MATERIALS PROVIDED section start

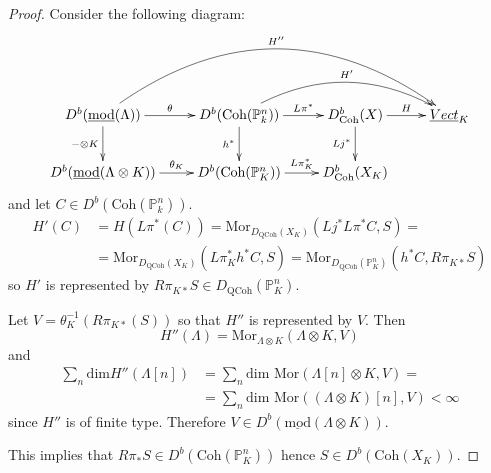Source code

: \documentclass{amsart}
\begin{document}
\begin{proof}
Consider the following diagram:
$$\xymatrix{
D^{b}(\underline{\mathrm{mod}}(\Lambda)) \ar[r]^-{\theta} \ar@/^4pc/ [rrr] ^{H''} \ar[d]_{-\otimes K}
&D^{b}(\text{Coh}({\mathbb{P}}^{n}_{k})) \ar[r]^-{L\pi^{*}} \ar@/^2pc/ [rr]^-{H'} \ar[d]_-{h^{*}} 
&D^{b}_{\mathrm{Coh}}(X) \ar[r]^-{H} \ar[d]_-{Lj^{*}} 
& \underline{Vect}_{K}\\
D^{b}(\underline{\mathrm{mod}}(\Lambda\otimes K)) \ar[r] ^-{\theta_{K}}  &D^{b}(\text{Coh}({\mathbb{P}}^{n}_{K})) \ar[r]^-{L\pi_{K}^{*}} 
&D^{b}_{\mathrm{Coh}}(X_{K}) 
}$$
and let $C\in D^{b}(\mathrm{Coh}({\mathbb{P}}^{n}_{k}))$.
\begin{align*}
H'(C) &=H(L\pi^{*}(C))=\text{Mor}_{D_{\mathrm{QCoh}}(X_{K})}(Lj^{*}L\pi^{*}C,S)= \\
&=\text{Mor}_{D_{\mathrm{QCoh}}(X_{K})}(L\pi_{K}^{*}h^{*}C,S)=\text{Mor}_{D_{\mathrm{QCoh}}({\mathbb{P}}^{n}_{K})}(h^{*}C,R\pi_{K*}S)
\end{align*}
so $H'$ is represented by $R\pi_{K*}S\in D_{\mathrm{QCoh}}({\mathbb{P}}^{n}_{K})$.

Let $V=\theta_{K}^{-1}(R\pi_{K*}(S))$ so that $H''$ is represented by $V$. Then
$$H''(\Lambda)=\text{Mor}_{\Lambda\otimes K}(\Lambda\otimes K,V)$$
and
\begin{align*} 
\sum_{n}\mbox{dim} H''(\Lambda[n]) &=\sum_{n} \mbox{dim Mor} (\Lambda[n]\otimes K,V)=\\
&=\sum_{n}\mbox{dim Mor} ((\Lambda\otimes K)[n],V)<\infty
\end{align*}
since $H''$ is of finite type. Therefore $V\in D^{b}(\underline{\mathrm{mod}}(\Lambda\otimes K))$.

This implies that $R\pi_{*}S\in D^{b}(\mathrm{Coh}({\mathbb{P}}^{n}_{K}))$ hence $S\in D^{b}(\mathrm{Coh}(X_{K}))$.
\end{proof}
\end{document}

MATERIALS PROVIDED section end

> EXERCISE PROMPT: Each line in the records above with "text" must be returned.

> TASK RESULT:
&D^{b}(\text{Coh}({\mathbb{P}}^{n}_{k})) \ar[r]^-{L\pi^{*}} \ar@/^2pc/ [rr]^-{H'} \ar[d]_-{h^{*}} 
D^{b}(\underline{\mathrm{mod}}(\Lambda\otimes K)) \ar[r] ^-{\theta_{K}}  &D^{b}(\text{Coh}({\mathbb{P}}^{n}_{K})) \ar[r]^-{L\pi_{K}^{*}} 
H'(C) &=H(L\pi^{*}(C))=\text{Mor}_{D_{\mathrm{QCoh}}(X_{K})}(Lj^{*}L\pi^{*}C,S)= \\
&=\text{Mor}_{D_{\mathrm{QCoh}}(X_{K})}(L\pi_{K}^{*}h^{*}C,S)=\text{Mor}_{D_{\mathrm{QCoh}}({\mathbb{P}}^{n}_{K})}(h^{*}C,R\pi_{K*}S)
$$H''(\Lambda)=\text{Mor}_{\Lambda\otimes K}(\Lambda\otimes K,V)$$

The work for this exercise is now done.